• _SOURCE INFORMATION_
*-*-*

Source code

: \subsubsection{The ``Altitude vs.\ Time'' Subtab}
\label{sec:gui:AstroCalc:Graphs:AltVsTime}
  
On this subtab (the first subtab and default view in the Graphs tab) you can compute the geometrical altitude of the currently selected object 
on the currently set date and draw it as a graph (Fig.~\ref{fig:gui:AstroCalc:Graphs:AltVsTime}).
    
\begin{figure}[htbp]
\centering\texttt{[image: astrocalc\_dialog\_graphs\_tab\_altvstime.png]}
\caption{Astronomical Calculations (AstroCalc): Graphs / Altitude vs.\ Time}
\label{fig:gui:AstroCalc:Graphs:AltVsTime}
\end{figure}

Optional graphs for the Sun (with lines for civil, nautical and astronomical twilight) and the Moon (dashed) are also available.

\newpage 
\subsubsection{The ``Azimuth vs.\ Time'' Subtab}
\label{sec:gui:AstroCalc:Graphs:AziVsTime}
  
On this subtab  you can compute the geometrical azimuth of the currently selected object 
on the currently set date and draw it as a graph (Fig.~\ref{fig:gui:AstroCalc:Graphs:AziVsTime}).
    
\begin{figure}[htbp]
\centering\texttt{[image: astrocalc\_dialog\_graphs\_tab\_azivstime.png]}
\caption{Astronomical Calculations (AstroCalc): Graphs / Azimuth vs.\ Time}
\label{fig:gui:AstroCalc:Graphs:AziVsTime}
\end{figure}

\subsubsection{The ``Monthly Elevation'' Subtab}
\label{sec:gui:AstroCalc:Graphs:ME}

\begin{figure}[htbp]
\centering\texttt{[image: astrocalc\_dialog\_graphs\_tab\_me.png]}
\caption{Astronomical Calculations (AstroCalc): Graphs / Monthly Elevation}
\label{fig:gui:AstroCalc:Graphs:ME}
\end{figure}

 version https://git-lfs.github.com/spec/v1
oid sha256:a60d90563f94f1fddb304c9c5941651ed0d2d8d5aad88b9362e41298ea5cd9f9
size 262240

*-*-*

Go through the records above and copy each one exactly.

Source code

: \subsubsection{The ``Altitude vs.\ Time'' Subtab}
\label{sec:gui:AstroCalc:Graphs:AltVsTime}
  
On this subtab (the first subtab and default view in the Graphs tab) you can compute the geometrical altitude of the currently selected object 
on the currently set date and draw it as a graph (Fig.~\ref{fig:gui:AstroCalc:Graphs:AltVsTime}).
    
\begin{figure}[htbp]
\centering\texttt{[image: astrocalc\_dialog\_graphs\_tab\_altvstime.png]}
\caption{Astronomical Calculations (AstroCalc): Graphs / Altitude vs.\ Time}
\label{fig:gui:AstroCalc:Graphs:AltVsTime}
\end{figure}

Optional graphs for the Sun (with lines for civil, nautical and astronomical twilight) and the Moon (dashed) are also available.

\newpage 
\subsubsection{The ``Azimuth vs.\ Time'' Subtab}
\label{sec:gui:AstroCalc:Graphs:AziVsTime}
  
On this subtab  you can compute the geometrical azimuth of the currently selected object 
on the currently set date and draw it as a graph (Fig.~\ref{fig:gui:AstroCalc:Graphs:AziVsTime}).
    
\begin{figure}[htbp]
\centering\texttt{[image: astrocalc\_dialog\_graphs\_tab\_azivstime.png]}
\caption{Astronomical Calculations (AstroCalc): Graphs / Azimuth vs.\ Time}
\label{fig:gui:AstroCalc:Graphs:AziVsTime}
\end{figure}

\subsubsection{The ``Monthly Elevation'' Subtab}
\label{sec:gui:AstroCalc:Graphs:ME}

\begin{figure}[htbp]
\centering\texttt{[image: astrocalc\_dialog\_graphs\_tab\_me.png]}
\caption{Astronomical Calculations (AstroCalc): Graphs / Monthly Elevation}
\label{fig:gui:AstroCalc:Graphs:ME}
\end{figure}

 version https://git-lfs.github.com/spec/v1
oid sha256:a60d90563f94f1fddb304c9c5941651ed0d2d8d5aad88b9362e41298ea5cd9f9
size 262240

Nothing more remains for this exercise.